そのおかげか、年末は平穏に過ごせました。

「あけましておめでとうございます」

「本年もよろしくお願いいたします」

「よろしくお願いいたします」

新年を家族で迎えるために両親はスケジュールを調整してくれました。父が作った年越しそばを三人でいただき、午前零時を迎え、挨拶を交わします。

いいですね。とてもホッとします。

でも、

「ごめんね、朝一から挨拶廻りがあって、今から移動なんだ」

そう言って、父も母も、それぞれ秘書やスタッフの方と共に出ていきました。本当に忙しい方々です。

一人家に残された私のスマホに、

『あけましておめでと~♡』

『おめ~♡』

『あけましておめでとうございます』

『おめでと~♡』

イチコ、カナ、フミ、千早からメッセージが次々と届きます。それ以外にも、交流のある方々からのメッセージが多数。

私もそれぞれに送っていましたので、そのやり取りだけで一時間を要しました。

それらを終えてから、就寝します。

一人の家は静かで落ち着きますが、やはりどこか寂しいですね。ヒロ坊くんと結婚し、一緒に暮らせばそれもなくなるでしょうか?

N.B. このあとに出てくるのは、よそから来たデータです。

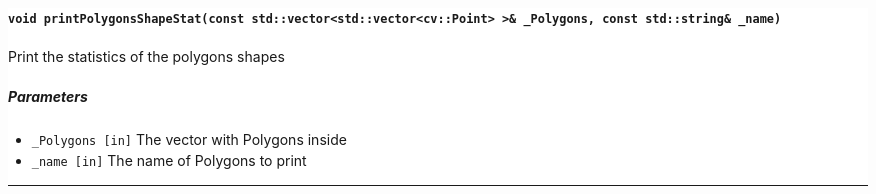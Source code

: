 

#### `void printPolygonsShapeStat(const std::vector<std::vector<cv::Point> >& _Polygons, const std::string& _name)`
Print the statistics of the polygons shapes

##### Parameters
* `_Polygons [in]` The vector with Polygons inside
* `_name [in]` The name of Polygons to print

---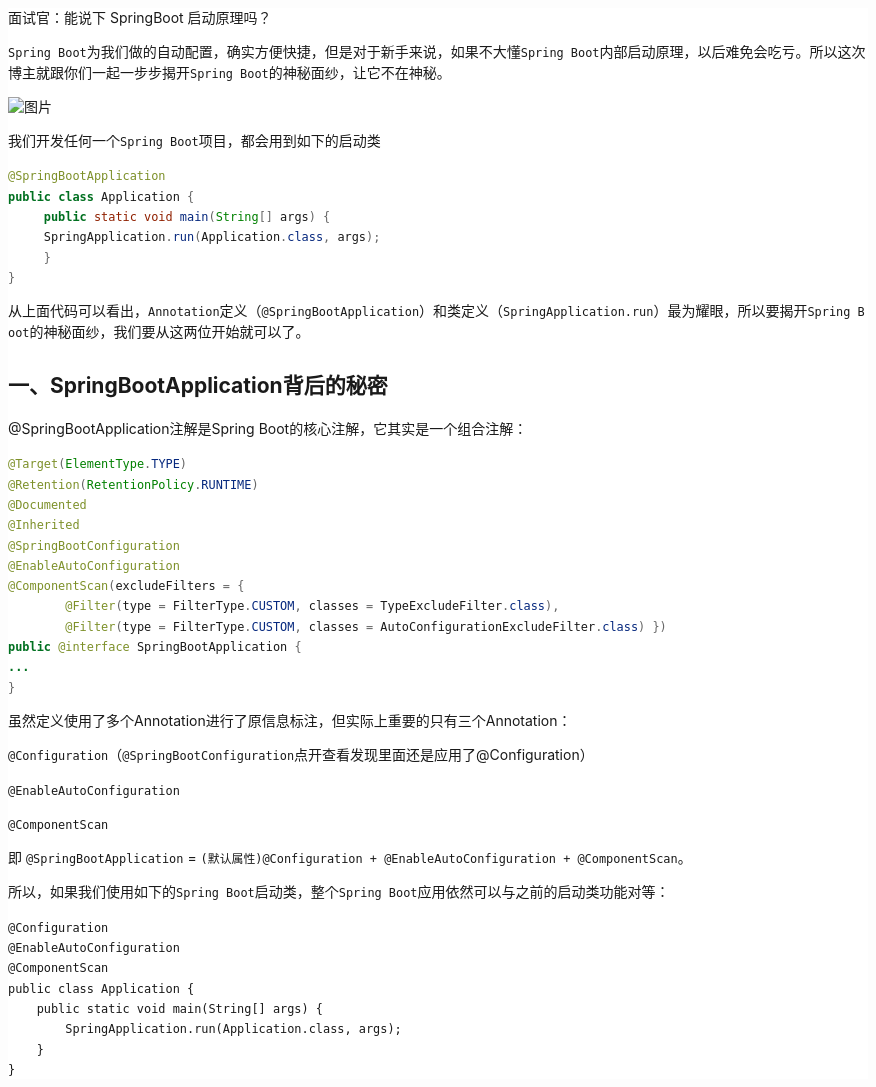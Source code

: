 面试官：能说下 SpringBoot 启动原理吗？

`Spring Boot`为我们做的自动配置，确实方便快捷，但是对于新手来说，如果不大懂`Spring Boot`内部启动原理，以后难免会吃亏。所以这次博主就跟你们一起一步步揭开`Spring Boot`的神秘面纱，让它不在神秘。

![图片](https://mmbiz.qpic.cn/mmbiz_png/tO7NEN7wjr4UKrNJCKxj9L0u98yWCIQwjuaK64mpNqkGKks0MZmkfPAN64fy4wHDQcztSKs3ruEv0MfVxGn1VQ/640?wx_fmt=png&tp=webp&wxfrom=5&wx_lazy=1&wx_co=1)

我们开发任何一个`Spring Boot`项目，都会用到如下的启动类

```java
@SpringBootApplication 
public class Application {     
     public static void main(String[] args) {        
     SpringApplication.run(Application.class, args);    
     }
}
```

从上面代码可以看出，`Annotation`定义（`@SpringBootApplication`）和类定义（`SpringApplication.run`）最为耀眼，所以要揭开`Spring Boot`的神秘面纱，我们要从这两位开始就可以了。

## 一、SpringBootApplication背后的秘密

@SpringBootApplication注解是Spring Boot的核心注解，它其实是一个组合注解：

```java
@Target(ElementType.TYPE)
@Retention(RetentionPolicy.RUNTIME)
@Documented
@Inherited
@SpringBootConfiguration
@EnableAutoConfiguration
@ComponentScan(excludeFilters = {
        @Filter(type = FilterType.CUSTOM, classes = TypeExcludeFilter.class),
        @Filter(type = FilterType.CUSTOM, classes = AutoConfigurationExcludeFilter.class) })
public @interface SpringBootApplication {
...
}
```

虽然定义使用了多个Annotation进行了原信息标注，但实际上重要的只有三个Annotation：

`@Configuration`（`@SpringBootConfiguration`点开查看发现里面还是应用了@Configuration）

`@EnableAutoConfiguration`

`@ComponentScan`

即 `@SpringBootApplication` = `(默认属性)@Configuration + @EnableAutoConfiguration + @ComponentScan`。

所以，如果我们使用如下的`Spring Boot`启动类，整个`Spring Boot`应用依然可以与之前的启动类功能对等：

```
@Configuration
@EnableAutoConfiguration
@ComponentScan
public class Application {
    public static void main(String[] args) {
        SpringApplication.run(Application.class, args);
    }
}
```
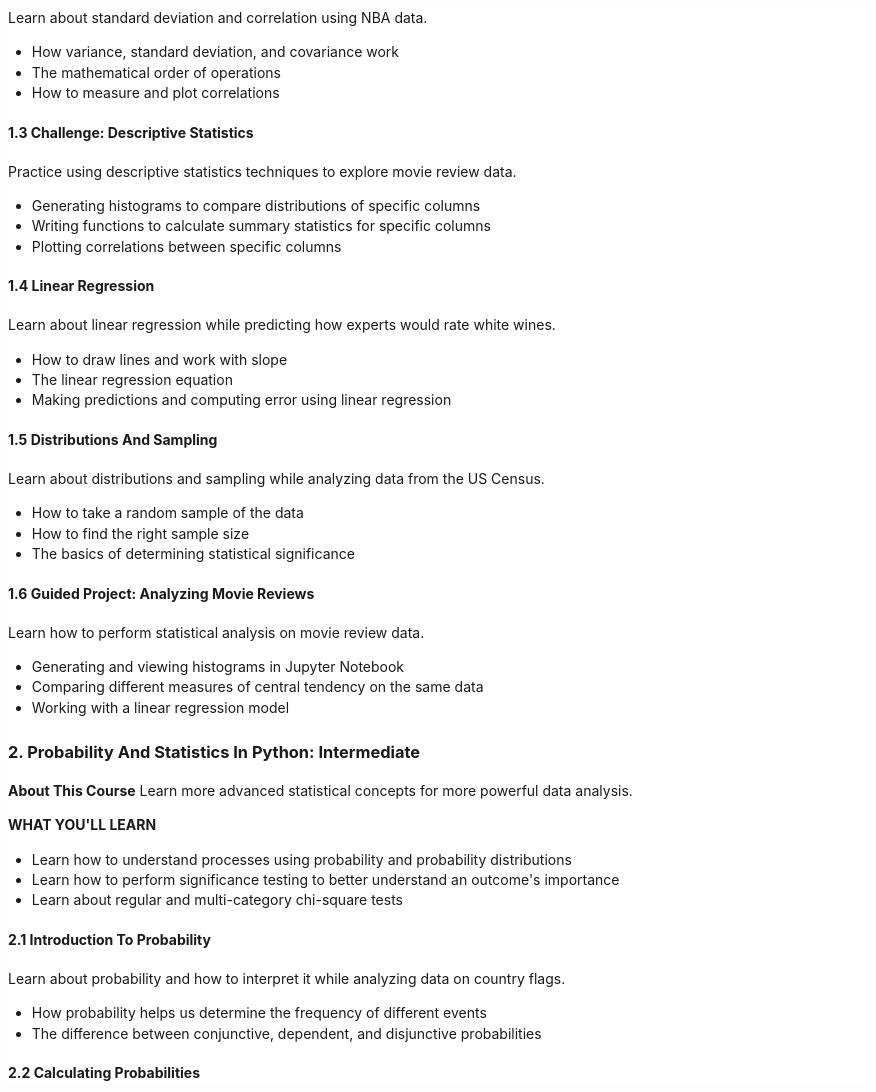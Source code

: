 Learn about standard deviation and correlation using NBA data.

* How variance, standard deviation, and covariance work
* The mathematical order of operations
* How to measure and plot correlations

#### 1.3 Challenge: Descriptive Statistics

Practice using descriptive statistics techniques to explore movie review data.

* Generating histograms to compare distributions of specific columns
* Writing functions to calculate summary statistics for specific columns
* Plotting correlations between specific columns

#### 1.4 Linear Regression

Learn about linear regression while predicting how experts would rate white wines.

* How to draw lines and work with slope
* The linear regression equation
* Making predictions and computing error using linear regression

#### 1.5 Distributions And Sampling

Learn about distributions and sampling while analyzing data from the US Census.

* How to take a random sample of the data
* How to find the right sample size
* The basics of determining statistical significance

#### 1.6 Guided Project: Analyzing Movie Reviews

Learn how to perform statistical analysis on movie review data.

* Generating and viewing histograms in Jupyter Notebook
* Comparing different measures of central tendency on the same data
* Working with a linear regression model

### 2. Probability And Statistics In Python: Intermediate

**About This Course**
Learn more advanced statistical concepts for more powerful data analysis.

**WHAT YOU'LL LEARN**

* Learn how to understand processes using probability and probability distributions
* Learn how to perform significance testing to better understand an outcome's importance
* Learn about regular and multi-category chi-square tests

#### 2.1 Introduction To Probability

Learn about probability and how to interpret it while analyzing data on country flags.

* How probability helps us determine the frequency of different events
* The difference between conjunctive, dependent, and disjunctive probabilities

#### 2.2 Calculating Probabilities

ああでも、私ももしかしたら両親のように年末も年始も関係なく忙しく飛び回らなければならなくなる可能性がありますね。私にできることを実現しようと思えば、ヒロ坊くんがおっしゃった、

「ピカちゃんが世界を救うところを見てみたい!」

という言葉に応えるためには、それくらいする必要があるかもしれません。となると、彼を家に待たせて私は外を飛び回るようなこともあるでしょうか。

ああ…悩ましいところですね。

でも、両親のように、たとえ少なくとも家族で過ごす時間だけは作りたいと思います。



いずれにせよ、新しい年を迎えました。

今日は、ヒロ坊くんたちと一緒に初詣。八坂神社などの有名どころにとも思いましたが、さすがに人出が大変なのは確かですし、徒歩で行ける小さな神社に皆で参拝することにしています。

ゆっくりと落ち着いてできるのが一番ですね。